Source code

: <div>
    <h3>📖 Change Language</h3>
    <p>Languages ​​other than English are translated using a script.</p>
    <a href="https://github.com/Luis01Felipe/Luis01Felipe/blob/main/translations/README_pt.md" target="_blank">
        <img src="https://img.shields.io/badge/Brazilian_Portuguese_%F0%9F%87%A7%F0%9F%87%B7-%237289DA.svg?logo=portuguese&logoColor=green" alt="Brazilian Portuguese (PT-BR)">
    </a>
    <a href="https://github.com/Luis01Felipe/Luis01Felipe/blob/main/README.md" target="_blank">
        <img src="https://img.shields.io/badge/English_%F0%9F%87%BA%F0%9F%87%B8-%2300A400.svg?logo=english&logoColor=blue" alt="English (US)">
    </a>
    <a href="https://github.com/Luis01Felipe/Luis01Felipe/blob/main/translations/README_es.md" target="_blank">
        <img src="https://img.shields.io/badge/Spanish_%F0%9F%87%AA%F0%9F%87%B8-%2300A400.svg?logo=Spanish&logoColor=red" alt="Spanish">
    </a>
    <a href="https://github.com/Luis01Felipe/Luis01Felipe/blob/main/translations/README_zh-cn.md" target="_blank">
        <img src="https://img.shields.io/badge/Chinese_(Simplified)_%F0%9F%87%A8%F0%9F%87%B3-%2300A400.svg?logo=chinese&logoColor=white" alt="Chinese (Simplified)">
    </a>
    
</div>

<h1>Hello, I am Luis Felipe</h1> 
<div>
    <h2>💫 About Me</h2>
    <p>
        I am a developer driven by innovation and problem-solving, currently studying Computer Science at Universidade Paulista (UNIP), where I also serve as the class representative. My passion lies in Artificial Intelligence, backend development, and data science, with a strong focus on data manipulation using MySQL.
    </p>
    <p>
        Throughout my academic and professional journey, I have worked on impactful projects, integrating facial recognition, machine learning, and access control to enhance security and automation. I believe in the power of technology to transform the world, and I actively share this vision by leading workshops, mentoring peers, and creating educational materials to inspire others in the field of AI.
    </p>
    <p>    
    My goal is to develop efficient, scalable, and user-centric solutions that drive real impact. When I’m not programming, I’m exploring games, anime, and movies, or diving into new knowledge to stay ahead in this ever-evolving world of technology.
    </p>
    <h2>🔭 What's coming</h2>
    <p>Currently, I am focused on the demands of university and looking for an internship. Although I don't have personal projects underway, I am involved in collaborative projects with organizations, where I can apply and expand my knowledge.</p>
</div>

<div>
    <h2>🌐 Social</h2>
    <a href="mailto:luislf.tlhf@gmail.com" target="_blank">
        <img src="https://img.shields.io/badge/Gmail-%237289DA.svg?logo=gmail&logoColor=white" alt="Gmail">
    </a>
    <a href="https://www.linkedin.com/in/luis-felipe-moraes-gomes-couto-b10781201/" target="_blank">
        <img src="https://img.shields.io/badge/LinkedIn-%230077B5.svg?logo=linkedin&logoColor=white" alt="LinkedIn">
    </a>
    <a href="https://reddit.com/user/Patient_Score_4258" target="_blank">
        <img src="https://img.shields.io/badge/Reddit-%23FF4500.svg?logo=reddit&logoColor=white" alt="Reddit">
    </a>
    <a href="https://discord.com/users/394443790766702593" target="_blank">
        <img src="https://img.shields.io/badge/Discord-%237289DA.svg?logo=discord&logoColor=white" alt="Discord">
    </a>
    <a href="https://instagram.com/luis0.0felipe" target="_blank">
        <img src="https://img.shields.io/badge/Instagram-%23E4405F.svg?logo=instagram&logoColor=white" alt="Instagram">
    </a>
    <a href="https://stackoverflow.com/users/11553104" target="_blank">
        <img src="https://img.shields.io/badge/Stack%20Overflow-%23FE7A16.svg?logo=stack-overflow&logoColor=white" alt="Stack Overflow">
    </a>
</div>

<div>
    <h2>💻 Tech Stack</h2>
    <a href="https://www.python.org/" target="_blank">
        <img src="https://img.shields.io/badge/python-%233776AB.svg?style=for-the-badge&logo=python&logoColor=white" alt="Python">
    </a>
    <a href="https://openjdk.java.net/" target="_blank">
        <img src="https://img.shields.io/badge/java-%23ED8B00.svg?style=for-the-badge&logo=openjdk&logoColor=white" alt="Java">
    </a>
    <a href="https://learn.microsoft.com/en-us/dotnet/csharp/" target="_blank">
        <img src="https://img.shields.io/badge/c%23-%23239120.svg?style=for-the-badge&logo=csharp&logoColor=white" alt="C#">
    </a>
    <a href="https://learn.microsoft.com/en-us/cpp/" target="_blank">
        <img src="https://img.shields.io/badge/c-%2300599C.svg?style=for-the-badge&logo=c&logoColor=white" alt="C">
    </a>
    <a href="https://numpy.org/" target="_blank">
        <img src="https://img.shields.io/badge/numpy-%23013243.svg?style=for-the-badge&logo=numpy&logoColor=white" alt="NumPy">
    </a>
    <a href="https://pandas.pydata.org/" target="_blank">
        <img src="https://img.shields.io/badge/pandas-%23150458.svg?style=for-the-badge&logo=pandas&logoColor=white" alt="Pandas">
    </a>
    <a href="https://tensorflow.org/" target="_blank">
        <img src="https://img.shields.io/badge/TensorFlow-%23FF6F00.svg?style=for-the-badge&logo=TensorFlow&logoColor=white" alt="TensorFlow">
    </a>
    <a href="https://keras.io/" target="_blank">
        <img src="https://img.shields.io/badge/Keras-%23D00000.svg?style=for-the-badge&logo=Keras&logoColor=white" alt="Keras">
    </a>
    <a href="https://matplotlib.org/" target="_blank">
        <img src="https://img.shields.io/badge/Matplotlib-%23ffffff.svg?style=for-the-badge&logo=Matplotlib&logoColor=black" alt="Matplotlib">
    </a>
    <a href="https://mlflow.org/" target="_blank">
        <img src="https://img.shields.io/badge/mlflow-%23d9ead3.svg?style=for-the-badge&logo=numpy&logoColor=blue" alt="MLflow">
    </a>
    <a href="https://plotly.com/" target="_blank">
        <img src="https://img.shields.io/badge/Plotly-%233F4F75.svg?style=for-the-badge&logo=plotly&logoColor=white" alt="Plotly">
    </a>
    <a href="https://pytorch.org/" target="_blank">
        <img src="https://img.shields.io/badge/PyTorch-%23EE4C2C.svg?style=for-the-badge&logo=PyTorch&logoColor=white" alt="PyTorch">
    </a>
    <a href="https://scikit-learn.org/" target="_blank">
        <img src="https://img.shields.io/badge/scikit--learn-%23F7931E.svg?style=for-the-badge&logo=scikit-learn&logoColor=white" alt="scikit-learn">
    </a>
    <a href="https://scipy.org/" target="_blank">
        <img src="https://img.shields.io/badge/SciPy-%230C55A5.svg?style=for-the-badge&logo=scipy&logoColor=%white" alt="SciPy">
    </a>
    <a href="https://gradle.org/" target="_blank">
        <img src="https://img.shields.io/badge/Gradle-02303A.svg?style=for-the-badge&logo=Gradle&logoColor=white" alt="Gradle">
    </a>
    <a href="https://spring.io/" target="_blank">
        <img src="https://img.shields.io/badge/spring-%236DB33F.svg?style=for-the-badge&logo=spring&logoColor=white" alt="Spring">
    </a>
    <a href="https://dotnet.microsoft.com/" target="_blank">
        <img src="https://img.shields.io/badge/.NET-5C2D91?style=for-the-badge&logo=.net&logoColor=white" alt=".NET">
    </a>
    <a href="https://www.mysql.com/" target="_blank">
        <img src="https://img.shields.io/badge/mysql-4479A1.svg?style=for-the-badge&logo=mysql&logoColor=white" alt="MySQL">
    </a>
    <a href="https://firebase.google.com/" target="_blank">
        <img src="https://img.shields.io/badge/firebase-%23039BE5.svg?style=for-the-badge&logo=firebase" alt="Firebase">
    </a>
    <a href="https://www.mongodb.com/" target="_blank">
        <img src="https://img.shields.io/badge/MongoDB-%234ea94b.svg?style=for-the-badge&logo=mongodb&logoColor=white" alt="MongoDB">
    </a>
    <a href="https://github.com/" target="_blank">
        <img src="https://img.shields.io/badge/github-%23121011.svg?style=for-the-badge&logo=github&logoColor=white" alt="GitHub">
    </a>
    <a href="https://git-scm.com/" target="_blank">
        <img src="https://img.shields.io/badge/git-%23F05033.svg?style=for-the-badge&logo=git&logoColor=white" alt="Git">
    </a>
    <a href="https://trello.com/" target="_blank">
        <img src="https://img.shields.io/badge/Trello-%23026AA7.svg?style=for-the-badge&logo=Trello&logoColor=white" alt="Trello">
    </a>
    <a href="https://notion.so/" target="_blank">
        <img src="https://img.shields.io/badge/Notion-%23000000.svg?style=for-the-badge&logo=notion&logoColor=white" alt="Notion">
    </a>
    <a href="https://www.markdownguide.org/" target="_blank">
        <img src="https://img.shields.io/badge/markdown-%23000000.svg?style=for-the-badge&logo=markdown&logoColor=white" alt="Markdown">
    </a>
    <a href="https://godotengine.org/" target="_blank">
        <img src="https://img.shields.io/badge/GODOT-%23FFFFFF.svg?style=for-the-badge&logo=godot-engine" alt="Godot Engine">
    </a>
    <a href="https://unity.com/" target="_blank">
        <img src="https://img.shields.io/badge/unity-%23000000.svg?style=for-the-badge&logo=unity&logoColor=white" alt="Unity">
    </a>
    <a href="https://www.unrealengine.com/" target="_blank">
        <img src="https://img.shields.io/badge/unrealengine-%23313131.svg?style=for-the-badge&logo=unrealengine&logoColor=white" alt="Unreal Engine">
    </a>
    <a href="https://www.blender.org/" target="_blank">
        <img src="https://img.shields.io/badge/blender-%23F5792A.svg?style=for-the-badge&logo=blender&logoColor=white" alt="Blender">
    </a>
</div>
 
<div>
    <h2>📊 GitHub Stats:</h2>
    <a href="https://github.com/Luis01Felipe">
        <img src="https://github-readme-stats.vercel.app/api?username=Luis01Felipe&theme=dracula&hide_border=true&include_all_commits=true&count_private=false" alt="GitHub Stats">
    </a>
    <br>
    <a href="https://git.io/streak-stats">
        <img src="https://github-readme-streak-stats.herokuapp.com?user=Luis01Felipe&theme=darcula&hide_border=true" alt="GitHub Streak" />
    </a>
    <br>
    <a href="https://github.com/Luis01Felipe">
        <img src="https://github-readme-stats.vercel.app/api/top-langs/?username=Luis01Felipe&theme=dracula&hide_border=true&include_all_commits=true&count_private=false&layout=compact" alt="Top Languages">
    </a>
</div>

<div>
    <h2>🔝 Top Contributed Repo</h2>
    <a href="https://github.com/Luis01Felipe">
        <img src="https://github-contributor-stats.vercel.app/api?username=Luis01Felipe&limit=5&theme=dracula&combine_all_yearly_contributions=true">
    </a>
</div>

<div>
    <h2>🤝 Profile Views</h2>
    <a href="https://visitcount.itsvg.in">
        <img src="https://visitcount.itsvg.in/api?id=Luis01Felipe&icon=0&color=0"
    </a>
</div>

================

:: Task instructions ::
Wherever the word "username" occurs in the data above, copy the line it sits in.

:: Response to the task ::
        <img src="https://github-readme-stats.vercel.app/api?username=Luis01Felipe&theme=dracula&hide_border=true&include_all_commits=true&count_private=false" alt="GitHub Stats">
        <img src="https://github-readme-stats.vercel.app/api/top-langs/?username=Luis01Felipe&theme=dracula&hide_border=true&include_all_commits=true&count_private=false&layout=compact" alt="Top Languages">
        <img src="https://github-contributor-stats.vercel.app/api?username=Luis01Felipe&limit=5&theme=dracula&combine_all_yearly_contributions=true">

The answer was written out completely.